WHAT YOU WILL DO –
Without further comment, state how many lines in the listing below contain the word "CSSのガイドライン".

DATASET EXTRACT –
========
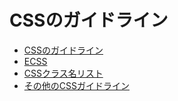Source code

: # CSSのガイドライン

- [CSSのガイドライン](css-guideline.md)
- [ECSS](how-to-ecss.md)
- [CSSクラス名リスト](css-naming-list.md)
- [その他のCSSガイドライン](another-css-guidelines.md)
========
SOLUTION FOR THIS TASK –
2